--- WHAT THE TASK ASKS ---
Every line below that holds "defined" must be copied.

[Records from a dataset]
__________
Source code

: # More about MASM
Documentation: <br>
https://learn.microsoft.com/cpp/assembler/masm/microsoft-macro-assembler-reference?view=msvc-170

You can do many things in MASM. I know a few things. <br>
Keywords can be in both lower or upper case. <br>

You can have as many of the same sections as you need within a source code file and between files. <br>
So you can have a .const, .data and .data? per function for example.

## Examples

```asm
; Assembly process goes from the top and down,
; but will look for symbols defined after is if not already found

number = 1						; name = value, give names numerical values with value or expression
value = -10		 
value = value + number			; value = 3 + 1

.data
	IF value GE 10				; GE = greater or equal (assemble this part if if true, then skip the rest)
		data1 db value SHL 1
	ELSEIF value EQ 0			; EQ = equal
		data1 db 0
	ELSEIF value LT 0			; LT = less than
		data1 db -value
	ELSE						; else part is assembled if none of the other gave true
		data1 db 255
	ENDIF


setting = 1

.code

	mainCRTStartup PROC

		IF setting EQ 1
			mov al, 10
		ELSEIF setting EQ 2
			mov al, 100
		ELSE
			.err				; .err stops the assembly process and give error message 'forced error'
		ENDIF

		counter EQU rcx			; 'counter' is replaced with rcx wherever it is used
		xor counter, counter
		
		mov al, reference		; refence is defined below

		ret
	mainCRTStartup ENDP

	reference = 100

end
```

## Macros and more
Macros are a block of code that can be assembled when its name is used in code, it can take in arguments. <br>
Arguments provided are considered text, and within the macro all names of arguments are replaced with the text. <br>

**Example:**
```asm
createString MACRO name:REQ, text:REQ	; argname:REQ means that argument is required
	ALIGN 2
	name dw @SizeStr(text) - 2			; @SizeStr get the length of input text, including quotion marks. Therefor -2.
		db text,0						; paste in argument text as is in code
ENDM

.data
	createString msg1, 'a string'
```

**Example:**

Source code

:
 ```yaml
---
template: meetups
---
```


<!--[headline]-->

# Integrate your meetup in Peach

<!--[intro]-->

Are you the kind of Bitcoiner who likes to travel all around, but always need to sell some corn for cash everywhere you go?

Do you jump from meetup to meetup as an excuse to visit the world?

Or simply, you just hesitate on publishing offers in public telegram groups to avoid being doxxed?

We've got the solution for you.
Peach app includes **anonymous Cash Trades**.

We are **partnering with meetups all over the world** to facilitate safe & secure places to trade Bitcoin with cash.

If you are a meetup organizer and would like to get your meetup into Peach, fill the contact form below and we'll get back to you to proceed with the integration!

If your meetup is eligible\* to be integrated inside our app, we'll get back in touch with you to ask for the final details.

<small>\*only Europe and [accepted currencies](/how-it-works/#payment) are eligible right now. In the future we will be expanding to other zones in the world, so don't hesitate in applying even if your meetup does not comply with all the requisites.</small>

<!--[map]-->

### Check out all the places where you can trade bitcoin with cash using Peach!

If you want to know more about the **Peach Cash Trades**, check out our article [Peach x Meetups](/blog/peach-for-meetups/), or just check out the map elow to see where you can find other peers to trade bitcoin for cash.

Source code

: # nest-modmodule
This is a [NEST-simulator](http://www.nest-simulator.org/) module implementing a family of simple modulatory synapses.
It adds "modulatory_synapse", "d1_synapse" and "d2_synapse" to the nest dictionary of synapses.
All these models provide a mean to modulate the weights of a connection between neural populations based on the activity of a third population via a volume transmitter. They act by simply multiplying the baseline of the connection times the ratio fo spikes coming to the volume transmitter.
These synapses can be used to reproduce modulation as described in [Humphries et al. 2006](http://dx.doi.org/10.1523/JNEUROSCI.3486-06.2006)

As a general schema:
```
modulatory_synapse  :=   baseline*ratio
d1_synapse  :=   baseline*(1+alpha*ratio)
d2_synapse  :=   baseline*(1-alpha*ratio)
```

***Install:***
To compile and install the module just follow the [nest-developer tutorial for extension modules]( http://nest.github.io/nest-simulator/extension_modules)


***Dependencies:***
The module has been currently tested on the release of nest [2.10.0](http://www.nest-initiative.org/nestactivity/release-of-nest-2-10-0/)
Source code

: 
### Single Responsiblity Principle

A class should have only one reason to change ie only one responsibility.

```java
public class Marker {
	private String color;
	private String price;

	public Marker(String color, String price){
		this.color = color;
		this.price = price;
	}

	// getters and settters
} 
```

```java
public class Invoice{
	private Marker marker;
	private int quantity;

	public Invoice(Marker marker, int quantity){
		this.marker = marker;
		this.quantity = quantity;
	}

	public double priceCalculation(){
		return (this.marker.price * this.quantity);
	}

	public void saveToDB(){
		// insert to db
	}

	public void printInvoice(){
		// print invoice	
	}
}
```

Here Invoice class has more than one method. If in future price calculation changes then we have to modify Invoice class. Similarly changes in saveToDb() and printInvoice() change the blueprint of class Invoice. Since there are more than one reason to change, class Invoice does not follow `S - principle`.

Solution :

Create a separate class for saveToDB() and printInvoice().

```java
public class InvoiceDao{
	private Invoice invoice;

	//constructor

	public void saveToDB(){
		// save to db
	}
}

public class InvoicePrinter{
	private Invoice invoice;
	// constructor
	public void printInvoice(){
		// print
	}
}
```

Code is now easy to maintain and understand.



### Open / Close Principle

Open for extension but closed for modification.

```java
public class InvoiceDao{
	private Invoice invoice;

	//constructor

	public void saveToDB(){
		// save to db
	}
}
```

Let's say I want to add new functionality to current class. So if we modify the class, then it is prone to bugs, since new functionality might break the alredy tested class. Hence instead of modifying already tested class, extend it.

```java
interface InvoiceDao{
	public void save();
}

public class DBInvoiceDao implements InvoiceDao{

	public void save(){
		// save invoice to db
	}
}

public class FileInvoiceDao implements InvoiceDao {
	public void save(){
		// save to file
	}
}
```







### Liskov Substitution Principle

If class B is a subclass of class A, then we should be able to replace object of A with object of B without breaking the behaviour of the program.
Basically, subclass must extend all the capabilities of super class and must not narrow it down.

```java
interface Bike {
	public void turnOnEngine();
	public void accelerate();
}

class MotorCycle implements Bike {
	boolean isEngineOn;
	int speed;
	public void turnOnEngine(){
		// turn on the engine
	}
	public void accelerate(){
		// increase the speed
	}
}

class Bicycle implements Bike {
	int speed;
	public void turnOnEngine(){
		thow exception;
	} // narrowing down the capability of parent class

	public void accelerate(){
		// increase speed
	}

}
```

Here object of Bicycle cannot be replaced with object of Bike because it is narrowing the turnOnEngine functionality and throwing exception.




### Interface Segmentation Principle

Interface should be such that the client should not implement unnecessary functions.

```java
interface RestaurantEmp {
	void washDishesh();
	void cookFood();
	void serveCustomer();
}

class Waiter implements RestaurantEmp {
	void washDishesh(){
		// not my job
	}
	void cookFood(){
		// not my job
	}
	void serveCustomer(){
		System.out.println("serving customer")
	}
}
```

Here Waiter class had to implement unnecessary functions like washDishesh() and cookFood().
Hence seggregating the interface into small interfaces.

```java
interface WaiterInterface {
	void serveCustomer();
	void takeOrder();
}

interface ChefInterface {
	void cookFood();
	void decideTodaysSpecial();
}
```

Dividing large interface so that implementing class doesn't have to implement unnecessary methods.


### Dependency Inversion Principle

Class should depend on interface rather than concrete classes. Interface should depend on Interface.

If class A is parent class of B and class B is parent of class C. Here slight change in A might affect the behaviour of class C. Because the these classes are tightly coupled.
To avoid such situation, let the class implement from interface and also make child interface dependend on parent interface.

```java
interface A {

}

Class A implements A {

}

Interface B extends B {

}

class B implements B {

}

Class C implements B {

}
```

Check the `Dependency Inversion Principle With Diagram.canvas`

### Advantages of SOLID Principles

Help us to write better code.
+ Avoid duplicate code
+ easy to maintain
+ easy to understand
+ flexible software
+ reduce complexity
__________
--- RESPONSE FOR THIS EXERCISE ---
; but will look for symbols defined after is if not already found
		mov al, reference		; refence is defined below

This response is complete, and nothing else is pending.